Rio Tinto autonomous iron ore train derailed

One of the company’s autonomous trains in the Pilbara region of Western Australia. (Photo by Christian Sprogoe Photography | Courtesy of Rio Tinto.)

Rio Tinto (ASX: RIO) said on Monday a probe had been launched after one of its autonomous trains in Western Australia derailed on Saturday evening.

The world’s second largest miner said no one was injured in the accident, which involved about 30 wagons of a self-driving iron ore train.

Analysts said the derailment, which took place at 6.30 p.m. about 20 km (12 miles) from Dampier in the Pilbara, had the potential to disrupt Rio Tinto’s exports, but not for long.

“The derailment affected one of the two lines to export ports,” BMO commodities analyst Colin Hamilton wrote. “While it twill potentially affect iron ore transport to port in the coming weeks, we see the company covering its shipments from port stockpiles and thus having less impact on the broader iron ore market.”

This is the second time an autonomous train has failed.
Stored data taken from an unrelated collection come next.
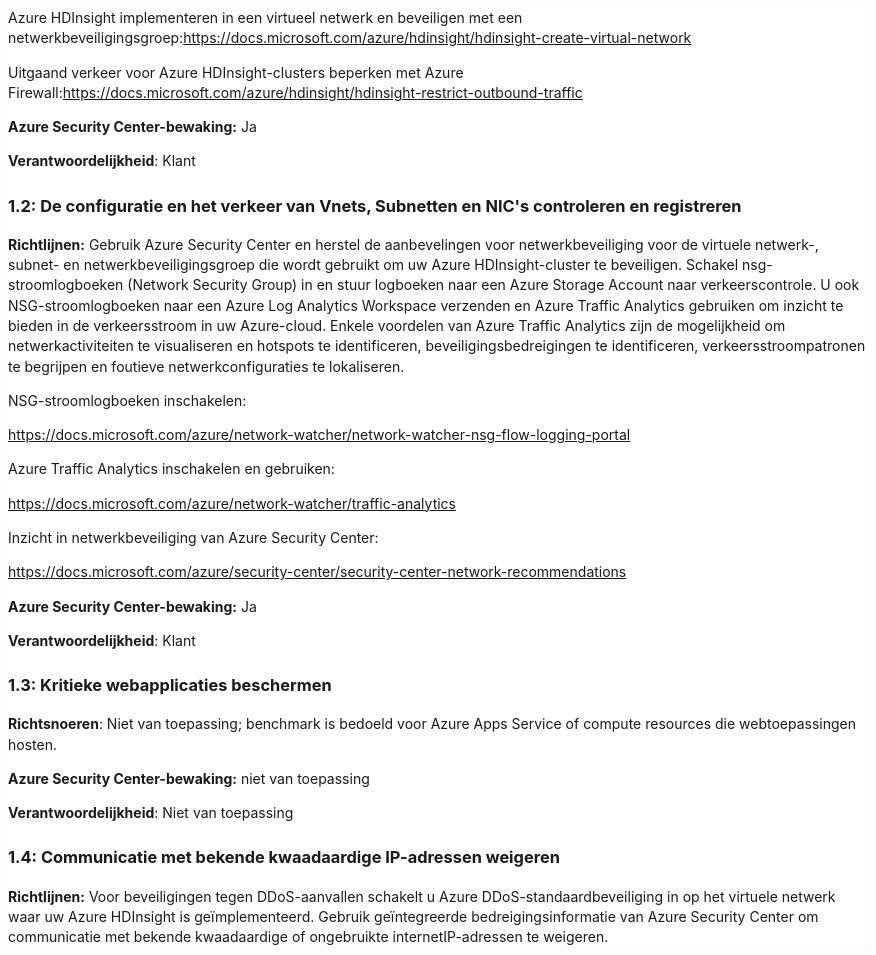 Azure HDInsight implementeren in een virtueel netwerk en beveiligen met een netwerkbeveiligingsgroep:https://docs.microsoft.com/azure/hdinsight/hdinsight-create-virtual-network

Uitgaand verkeer voor Azure HDInsight-clusters beperken met Azure Firewall:https://docs.microsoft.com/azure/hdinsight/hdinsight-restrict-outbound-traffic

**Azure Security Center-bewaking:** Ja

**Verantwoordelijkheid**: Klant

### <a name="12-monitor-and-log-the-configuration-and-traffic-of-vnets-subnets-and-nics"></a>1.2: De configuratie en het verkeer van Vnets, Subnetten en NIC's controleren en registreren

**Richtlijnen:** Gebruik Azure Security Center en herstel de aanbevelingen voor netwerkbeveiliging voor de virtuele netwerk-, subnet- en netwerkbeveiligingsgroep die wordt gebruikt om uw Azure HDInsight-cluster te beveiligen. Schakel nsg-stroomlogboeken (Network Security Group) in en stuur logboeken naar een Azure Storage Account naar verkeerscontrole. U ook NSG-stroomlogboeken naar een Azure Log Analytics Workspace verzenden en Azure Traffic Analytics gebruiken om inzicht te bieden in de verkeersstroom in uw Azure-cloud. Enkele voordelen van Azure Traffic Analytics zijn de mogelijkheid om netwerkactiviteiten te visualiseren en hotspots te identificeren, beveiligingsbedreigingen te identificeren, verkeersstroompatronen te begrijpen en foutieve netwerkconfiguraties te lokaliseren.

NSG-stroomlogboeken inschakelen:

https://docs.microsoft.com/azure/network-watcher/network-watcher-nsg-flow-logging-portal

Azure Traffic Analytics inschakelen en gebruiken:

https://docs.microsoft.com/azure/network-watcher/traffic-analytics

Inzicht in netwerkbeveiliging van Azure Security Center:

https://docs.microsoft.com/azure/security-center/security-center-network-recommendations

**Azure Security Center-bewaking:** Ja

**Verantwoordelijkheid**: Klant

### <a name="13-protect-critical-web-applications"></a>1.3: Kritieke webapplicaties beschermen

**Richtsnoeren**: Niet van toepassing; benchmark is bedoeld voor Azure Apps Service of compute resources die webtoepassingen hosten.

**Azure Security Center-bewaking:** niet van toepassing

**Verantwoordelijkheid**: Niet van toepassing

### <a name="14-deny-communications-with-known-malicious-ip-addresses"></a>1.4: Communicatie met bekende kwaadaardige IP-adressen weigeren

**Richtlijnen:** Voor beveiligingen tegen DDoS-aanvallen schakelt u Azure DDoS-standaardbeveiliging in op het virtuele netwerk waar uw Azure HDInsight is geïmplementeerd. Gebruik geïntegreerde bedreigingsinformatie van Azure Security Center om communicatie met bekende kwaadaardige of ongebruikte internetIP-adressen te weigeren.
In 2018, BHP (ASX: BHP) suspended rail operations in the north of Western Australia after it deliberately derailed a runaway train loaded with iron ore headed for Port Hedland. 

Rio Tinto ships iron ore from Dampier port and through Cape Lambert in the northern part of Western Australia. 

The company operates about 14,000 ore cars across its Pilbara rail network, each of which can hold an estimated 118 tonnes of iron ore.